- _Action item_: Calculate how many lines of the data hold "title". The answer consists of that number only.

- _Entries supplied_:

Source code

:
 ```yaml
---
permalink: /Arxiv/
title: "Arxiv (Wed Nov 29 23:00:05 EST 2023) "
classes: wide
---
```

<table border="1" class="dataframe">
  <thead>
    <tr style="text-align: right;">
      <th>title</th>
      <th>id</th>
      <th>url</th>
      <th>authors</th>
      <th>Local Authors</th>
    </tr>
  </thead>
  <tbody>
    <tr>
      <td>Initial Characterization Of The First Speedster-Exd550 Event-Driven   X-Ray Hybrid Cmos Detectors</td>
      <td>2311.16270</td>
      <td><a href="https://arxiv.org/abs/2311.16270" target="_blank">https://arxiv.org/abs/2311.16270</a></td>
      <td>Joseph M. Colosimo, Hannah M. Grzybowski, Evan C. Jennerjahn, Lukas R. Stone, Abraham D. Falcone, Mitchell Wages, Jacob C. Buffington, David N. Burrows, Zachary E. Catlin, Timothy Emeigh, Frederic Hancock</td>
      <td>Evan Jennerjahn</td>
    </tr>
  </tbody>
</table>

- _Reply to the exercise_: 2